Producer: Chicago Slim
Engineer: Rick Barnes
Recorder At: RaxTrax Recording
Mastered By: Danny Leake/Urban Guerrilla Engineers


About the Album

 

            Chicago’s blues scene has produced more legends than any other. Although they’ve individually played with a veritable who’s who of Windy City greats and they never miss a chance to testify about the influence of their heroes and fallen cohorts, the Chicago Blues All-Stars aren’t interested in recreating the past. Instead, they’re poised to escort the genre into fresh, funky, extremely danceable territory with their own high-energy attack.

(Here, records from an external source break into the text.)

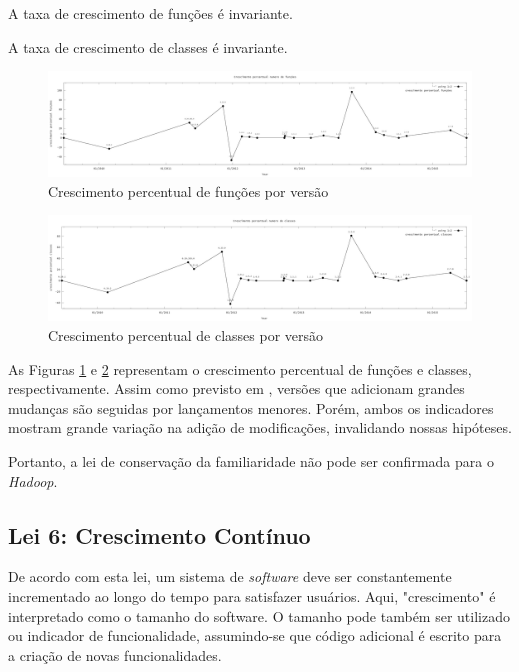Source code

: \begin{hypothesis}
	A taxa de crescimento de funções é invariante.
\end{hypothesis}
\begin{hypothesis}
	A taxa de crescimento de classes é invariante.
\end{hypothesis}
\begin{figure}[h]
	\centering
	\includegraphics[width=1\linewidth]{figure/crescimento_percentual_funcoes}
	\caption{Crescimento percentual de funções por versão}
	\label{fig:crescimentopercentualfuncoes}
\end{figure}
\begin{figure}[h]
	\centering
	\includegraphics[width=1\linewidth]{figure/crescimento_percentual_classes}
	\caption{Crescimento percentual de classes por versão}
	\label{fig:crescimentopercentualclasses}
\end{figure}

As Figuras \ref{fig:crescimentopercentualfuncoes} e \ref{fig:crescimentopercentualclasses} representam o crescimento percentual de funções e classes, respectivamente. Assim como previsto em \cite{lehman1996laws}, versões que adicionam grandes mudanças são seguidas por lançamentos menores. Porém, ambos os indicadores mostram grande variação na adição de modificações, invalidando nossas hipóteses.

Portanto, a lei de conservação da familiaridade não pode ser confirmada para o \textit{Hadoop}.
\subsection{Lei 6: Crescimento Contínuo}
De acordo com esta lei, um sistema de \textit{software} deve ser constantemente incrementado ao longo do tempo para satisfazer usuários. Aqui, "crescimento" é interpretado como o tamanho do software. O tamanho pode também ser utilizado ou indicador de funcionalidade, assumindo-se que código adicional é escrito para a criação de novas funcionalidades.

            Their heady moniker is no idle boast. Prior to teaming up, these All-Stars played on countless studio recordings and logged myriad miles on the road. Bringing them together under the All-Stars banner was the brainstorm of both “Killer” Ray Allison, who pounded out ferocious drum beats behind Buddy Guy & Junior Wells, Koko Taylor, James Cotton, and Chicago’s revered blues king Muddy Waters before switching to guitar and stepping out front as a vocalist, and guitarist Daniel Ivankovich, who started out in Otis Rush’s band at age 18 before bringing his 6’11” frame fully into the spotlight.

            “What we’re hoping is to try and uncover an audience that’s younger, that’s interested in all kinds of different music, by doing so, we can captivate them with the blues,” says Dan, who also answers to the sobriquet of Chicago Slim (Rush and Magic Slim, two of his primary influences, bestowed the Slim nickname on him; he’s proud enough of his Chicago roots to wear them as the other half of his stage handle). That daunting task hasn’t proven too difficult for the soul-and-funk-steeped band. “Every show we play,” Ray says, “the dance floor is jammed.”

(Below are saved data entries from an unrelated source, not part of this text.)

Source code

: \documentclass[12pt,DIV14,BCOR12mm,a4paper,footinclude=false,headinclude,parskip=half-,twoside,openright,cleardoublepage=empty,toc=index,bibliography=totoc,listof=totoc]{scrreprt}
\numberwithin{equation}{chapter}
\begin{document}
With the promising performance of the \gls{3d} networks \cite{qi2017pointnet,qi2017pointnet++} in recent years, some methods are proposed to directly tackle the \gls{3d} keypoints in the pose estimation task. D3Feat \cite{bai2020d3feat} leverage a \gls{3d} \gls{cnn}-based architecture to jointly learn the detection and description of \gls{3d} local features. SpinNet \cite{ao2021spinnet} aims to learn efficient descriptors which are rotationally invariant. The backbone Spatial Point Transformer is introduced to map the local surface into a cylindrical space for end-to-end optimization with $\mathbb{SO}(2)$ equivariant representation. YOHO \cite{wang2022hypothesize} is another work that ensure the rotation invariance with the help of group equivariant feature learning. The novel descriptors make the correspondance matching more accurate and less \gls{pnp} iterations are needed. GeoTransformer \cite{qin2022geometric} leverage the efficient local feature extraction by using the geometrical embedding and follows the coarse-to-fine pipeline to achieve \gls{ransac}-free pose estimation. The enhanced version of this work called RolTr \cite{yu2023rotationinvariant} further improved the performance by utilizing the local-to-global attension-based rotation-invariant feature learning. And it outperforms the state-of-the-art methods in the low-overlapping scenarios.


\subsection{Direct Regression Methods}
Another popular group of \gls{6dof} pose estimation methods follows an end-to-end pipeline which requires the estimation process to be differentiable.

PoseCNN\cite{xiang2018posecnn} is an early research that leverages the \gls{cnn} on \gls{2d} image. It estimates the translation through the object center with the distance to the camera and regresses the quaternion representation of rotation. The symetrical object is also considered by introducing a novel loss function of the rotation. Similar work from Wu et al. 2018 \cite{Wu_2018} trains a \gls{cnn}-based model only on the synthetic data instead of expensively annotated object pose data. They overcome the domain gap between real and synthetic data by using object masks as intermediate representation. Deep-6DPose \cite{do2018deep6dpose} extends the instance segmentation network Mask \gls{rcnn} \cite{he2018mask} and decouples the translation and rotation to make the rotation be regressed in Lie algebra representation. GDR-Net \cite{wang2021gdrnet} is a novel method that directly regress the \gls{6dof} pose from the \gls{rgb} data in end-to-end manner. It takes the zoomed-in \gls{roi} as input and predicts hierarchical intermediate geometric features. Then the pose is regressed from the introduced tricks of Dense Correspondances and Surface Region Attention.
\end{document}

            Classics of the genre abound on this All-Stars debut album. But these aren’t covers in the standard sense. This aggregation aggressively redefines each song for the here and now, no holds barred. Take their storming rendition of Little Walter’s “Everything’s Gonna Be Alright.” “If you’re looking for the 1950s version, you ain’t gonna find it,” says Dan, who sings it here. “That was something that I just wanted to make a guitar workout.” Ivankovich also does the vocal honors on revamps of Rufus Thomas’ “Walkin’ The Dog” (filtered through Luther “Guitar Junior” Johnson) and Buddy Guy’s relentless “Let Me Love You Baby.”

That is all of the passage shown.